[Material for this exercise Boundary: Start]

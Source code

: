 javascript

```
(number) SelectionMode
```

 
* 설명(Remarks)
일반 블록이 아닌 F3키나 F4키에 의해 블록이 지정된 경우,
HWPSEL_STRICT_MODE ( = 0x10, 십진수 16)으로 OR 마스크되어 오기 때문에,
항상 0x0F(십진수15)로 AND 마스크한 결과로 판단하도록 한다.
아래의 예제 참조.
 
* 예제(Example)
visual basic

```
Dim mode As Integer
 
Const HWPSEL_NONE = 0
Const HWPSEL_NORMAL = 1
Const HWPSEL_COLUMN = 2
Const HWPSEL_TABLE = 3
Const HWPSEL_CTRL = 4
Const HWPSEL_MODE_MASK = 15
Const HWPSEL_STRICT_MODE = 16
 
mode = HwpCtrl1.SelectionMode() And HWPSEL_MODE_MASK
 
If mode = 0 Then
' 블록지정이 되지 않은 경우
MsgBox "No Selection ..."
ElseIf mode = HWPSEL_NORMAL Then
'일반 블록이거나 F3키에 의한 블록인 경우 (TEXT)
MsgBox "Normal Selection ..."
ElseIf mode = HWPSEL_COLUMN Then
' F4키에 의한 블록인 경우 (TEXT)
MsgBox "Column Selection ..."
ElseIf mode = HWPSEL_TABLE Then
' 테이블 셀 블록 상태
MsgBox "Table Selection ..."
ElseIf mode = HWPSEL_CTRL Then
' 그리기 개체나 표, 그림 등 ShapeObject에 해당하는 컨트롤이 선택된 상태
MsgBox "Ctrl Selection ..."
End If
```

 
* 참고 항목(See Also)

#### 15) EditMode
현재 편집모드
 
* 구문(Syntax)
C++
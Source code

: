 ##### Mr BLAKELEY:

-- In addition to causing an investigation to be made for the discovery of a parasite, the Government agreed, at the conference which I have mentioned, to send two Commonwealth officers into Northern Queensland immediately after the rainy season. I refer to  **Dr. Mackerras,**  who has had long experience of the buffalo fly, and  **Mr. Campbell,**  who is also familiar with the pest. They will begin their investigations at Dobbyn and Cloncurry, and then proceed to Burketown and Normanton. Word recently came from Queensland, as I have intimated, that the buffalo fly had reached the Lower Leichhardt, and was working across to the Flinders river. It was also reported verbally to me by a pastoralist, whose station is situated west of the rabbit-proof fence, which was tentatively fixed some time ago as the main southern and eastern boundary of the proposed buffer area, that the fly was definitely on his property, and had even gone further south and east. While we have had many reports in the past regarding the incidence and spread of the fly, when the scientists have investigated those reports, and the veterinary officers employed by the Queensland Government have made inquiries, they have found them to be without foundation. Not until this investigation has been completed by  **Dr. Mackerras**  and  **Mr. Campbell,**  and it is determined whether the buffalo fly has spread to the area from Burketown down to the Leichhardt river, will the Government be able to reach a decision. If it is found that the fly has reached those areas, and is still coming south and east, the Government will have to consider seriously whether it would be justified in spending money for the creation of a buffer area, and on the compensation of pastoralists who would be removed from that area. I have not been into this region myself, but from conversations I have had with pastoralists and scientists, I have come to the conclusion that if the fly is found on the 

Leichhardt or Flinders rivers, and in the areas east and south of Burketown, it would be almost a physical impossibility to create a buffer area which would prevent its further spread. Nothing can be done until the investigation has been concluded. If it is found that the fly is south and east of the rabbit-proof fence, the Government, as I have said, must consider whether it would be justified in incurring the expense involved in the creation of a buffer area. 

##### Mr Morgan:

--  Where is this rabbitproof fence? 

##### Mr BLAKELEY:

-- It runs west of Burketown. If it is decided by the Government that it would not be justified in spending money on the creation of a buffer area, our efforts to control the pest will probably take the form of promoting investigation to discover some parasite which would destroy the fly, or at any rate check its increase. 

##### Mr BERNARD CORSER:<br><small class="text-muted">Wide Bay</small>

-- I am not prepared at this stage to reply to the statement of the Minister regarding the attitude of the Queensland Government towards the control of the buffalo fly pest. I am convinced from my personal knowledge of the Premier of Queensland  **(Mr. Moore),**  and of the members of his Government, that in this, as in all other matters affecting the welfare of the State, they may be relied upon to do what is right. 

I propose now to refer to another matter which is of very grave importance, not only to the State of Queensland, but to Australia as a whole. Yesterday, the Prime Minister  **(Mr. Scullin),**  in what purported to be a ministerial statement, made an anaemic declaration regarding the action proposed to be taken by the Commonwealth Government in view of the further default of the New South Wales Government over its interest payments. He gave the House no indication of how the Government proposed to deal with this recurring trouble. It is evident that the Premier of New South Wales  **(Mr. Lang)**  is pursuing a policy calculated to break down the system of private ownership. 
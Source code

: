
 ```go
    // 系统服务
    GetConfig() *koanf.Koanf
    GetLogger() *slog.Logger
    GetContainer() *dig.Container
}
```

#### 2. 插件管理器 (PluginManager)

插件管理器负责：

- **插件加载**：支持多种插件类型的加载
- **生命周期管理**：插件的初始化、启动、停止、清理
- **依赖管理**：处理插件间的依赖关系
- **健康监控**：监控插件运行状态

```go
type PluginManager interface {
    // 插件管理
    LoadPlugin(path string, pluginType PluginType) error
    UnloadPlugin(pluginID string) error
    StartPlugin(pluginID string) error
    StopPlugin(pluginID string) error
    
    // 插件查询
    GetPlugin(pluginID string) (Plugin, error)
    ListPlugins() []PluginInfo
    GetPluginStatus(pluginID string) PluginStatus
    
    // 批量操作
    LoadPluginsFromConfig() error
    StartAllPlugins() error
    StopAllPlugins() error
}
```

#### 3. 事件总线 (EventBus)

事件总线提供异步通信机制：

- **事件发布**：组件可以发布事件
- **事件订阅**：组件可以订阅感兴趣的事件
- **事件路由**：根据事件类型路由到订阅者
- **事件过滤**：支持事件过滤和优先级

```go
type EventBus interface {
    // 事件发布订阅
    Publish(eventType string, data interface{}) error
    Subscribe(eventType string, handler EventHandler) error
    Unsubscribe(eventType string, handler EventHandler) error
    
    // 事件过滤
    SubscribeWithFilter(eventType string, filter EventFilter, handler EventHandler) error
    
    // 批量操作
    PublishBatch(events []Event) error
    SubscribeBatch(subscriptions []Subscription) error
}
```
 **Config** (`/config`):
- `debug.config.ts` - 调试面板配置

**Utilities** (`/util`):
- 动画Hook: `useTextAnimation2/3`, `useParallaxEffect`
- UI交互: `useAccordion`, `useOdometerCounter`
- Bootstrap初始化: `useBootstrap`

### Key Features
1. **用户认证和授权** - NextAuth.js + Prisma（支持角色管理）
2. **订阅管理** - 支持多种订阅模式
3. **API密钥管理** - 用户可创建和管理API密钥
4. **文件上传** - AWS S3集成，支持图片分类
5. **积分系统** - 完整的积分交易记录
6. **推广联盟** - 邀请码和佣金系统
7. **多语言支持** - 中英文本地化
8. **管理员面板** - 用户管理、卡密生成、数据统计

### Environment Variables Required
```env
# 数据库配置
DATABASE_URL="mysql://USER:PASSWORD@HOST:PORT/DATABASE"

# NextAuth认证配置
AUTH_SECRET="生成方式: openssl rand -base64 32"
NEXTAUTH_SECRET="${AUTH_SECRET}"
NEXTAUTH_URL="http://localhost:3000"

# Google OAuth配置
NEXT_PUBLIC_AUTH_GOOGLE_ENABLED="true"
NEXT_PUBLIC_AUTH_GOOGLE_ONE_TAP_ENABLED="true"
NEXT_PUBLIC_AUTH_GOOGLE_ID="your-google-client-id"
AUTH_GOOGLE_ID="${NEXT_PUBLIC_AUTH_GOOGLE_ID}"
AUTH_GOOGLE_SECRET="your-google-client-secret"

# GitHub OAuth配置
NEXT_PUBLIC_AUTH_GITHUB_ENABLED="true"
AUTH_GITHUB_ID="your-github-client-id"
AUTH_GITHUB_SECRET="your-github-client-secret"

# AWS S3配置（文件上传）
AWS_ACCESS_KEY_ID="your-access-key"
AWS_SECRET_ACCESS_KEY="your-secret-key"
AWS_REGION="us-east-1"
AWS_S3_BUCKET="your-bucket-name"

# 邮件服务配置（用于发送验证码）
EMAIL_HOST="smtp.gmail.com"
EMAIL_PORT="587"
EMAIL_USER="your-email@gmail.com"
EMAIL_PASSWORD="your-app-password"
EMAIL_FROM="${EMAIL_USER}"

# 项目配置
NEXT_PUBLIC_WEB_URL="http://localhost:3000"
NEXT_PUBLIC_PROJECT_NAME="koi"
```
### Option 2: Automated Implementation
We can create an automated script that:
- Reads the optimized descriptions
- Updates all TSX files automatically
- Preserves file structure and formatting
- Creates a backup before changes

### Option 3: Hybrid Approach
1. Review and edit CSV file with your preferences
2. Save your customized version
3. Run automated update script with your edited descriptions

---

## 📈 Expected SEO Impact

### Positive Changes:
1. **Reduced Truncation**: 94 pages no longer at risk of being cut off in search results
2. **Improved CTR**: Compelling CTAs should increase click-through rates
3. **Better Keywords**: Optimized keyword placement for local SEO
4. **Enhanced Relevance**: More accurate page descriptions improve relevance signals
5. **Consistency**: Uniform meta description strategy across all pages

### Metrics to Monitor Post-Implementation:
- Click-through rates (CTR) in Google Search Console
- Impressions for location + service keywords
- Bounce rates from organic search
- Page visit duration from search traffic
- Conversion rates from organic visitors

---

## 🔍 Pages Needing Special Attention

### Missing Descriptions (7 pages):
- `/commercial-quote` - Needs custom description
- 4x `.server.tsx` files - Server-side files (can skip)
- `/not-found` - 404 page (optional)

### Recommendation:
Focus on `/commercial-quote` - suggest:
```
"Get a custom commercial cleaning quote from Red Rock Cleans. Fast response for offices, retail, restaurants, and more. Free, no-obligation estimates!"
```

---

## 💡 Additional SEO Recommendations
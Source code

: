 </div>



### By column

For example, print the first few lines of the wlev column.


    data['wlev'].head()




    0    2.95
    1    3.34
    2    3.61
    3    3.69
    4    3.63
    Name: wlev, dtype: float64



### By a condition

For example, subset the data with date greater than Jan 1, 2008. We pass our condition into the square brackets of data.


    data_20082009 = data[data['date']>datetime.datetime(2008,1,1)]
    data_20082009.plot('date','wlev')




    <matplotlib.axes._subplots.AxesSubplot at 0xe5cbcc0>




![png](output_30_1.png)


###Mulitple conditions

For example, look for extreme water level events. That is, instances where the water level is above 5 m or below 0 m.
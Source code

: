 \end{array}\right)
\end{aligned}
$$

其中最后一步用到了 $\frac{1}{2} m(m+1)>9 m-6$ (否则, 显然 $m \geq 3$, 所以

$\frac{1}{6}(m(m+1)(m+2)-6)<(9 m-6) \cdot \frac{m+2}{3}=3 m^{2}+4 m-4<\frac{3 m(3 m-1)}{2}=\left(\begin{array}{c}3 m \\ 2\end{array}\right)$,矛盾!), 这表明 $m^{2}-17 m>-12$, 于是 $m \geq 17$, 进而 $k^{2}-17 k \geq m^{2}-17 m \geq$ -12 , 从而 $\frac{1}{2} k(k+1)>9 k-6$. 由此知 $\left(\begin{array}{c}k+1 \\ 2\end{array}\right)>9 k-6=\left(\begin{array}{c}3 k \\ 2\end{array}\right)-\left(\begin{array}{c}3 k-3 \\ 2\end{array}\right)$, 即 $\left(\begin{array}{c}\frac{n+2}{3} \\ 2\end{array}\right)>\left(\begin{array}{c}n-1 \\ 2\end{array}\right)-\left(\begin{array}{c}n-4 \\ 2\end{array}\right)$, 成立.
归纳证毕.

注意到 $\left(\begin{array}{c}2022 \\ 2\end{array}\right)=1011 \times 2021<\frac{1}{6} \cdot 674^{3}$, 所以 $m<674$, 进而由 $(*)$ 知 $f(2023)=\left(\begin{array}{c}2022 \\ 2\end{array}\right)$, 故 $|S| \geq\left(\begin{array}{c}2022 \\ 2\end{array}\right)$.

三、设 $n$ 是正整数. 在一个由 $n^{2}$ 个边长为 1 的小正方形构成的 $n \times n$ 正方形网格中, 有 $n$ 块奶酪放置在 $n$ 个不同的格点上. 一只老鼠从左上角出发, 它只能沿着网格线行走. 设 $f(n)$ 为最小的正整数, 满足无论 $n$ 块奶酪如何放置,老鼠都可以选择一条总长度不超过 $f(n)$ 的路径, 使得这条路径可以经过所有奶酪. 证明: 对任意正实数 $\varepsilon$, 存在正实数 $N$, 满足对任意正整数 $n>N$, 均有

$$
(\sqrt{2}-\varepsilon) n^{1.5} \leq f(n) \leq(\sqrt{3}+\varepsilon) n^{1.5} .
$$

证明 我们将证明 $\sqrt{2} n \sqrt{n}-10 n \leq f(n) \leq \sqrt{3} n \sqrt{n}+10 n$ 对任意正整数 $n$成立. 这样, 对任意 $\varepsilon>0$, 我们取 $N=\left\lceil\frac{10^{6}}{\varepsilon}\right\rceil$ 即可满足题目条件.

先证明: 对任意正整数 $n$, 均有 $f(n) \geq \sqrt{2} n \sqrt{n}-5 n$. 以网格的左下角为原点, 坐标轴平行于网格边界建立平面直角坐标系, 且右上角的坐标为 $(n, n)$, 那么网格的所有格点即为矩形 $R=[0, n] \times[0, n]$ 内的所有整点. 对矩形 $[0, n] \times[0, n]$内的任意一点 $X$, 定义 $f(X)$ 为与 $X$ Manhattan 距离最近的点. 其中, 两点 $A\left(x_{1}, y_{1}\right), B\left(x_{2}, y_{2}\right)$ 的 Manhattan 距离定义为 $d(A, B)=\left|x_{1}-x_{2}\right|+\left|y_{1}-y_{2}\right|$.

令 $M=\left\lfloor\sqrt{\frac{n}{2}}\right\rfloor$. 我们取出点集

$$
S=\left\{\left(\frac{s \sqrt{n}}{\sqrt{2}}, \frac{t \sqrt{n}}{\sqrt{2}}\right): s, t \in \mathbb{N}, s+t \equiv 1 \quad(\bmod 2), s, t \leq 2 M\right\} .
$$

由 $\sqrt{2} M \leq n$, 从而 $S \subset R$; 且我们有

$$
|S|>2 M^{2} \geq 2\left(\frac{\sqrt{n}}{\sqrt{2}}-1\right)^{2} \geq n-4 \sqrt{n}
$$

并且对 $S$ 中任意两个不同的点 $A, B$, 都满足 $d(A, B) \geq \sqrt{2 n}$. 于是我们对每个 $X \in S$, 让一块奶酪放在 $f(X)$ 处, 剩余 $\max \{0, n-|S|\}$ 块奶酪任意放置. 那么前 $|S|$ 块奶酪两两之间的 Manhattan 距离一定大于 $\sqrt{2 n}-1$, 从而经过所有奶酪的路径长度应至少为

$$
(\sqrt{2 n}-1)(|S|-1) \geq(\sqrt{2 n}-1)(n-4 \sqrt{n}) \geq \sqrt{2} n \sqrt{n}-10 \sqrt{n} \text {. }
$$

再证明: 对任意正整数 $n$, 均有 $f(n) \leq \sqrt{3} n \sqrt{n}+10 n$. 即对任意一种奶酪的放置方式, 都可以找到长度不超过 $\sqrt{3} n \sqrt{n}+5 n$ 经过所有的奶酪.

[Material for this exercise Boundary: End]

** Your instructions **
Pick out all lines from the data above in which the word "EventHandler" appears.

** Written solution **
    Subscribe(eventType string, handler EventHandler) error
    Unsubscribe(eventType string, handler EventHandler) error
    SubscribeWithFilter(eventType string, filter EventFilter, handler EventHandler) error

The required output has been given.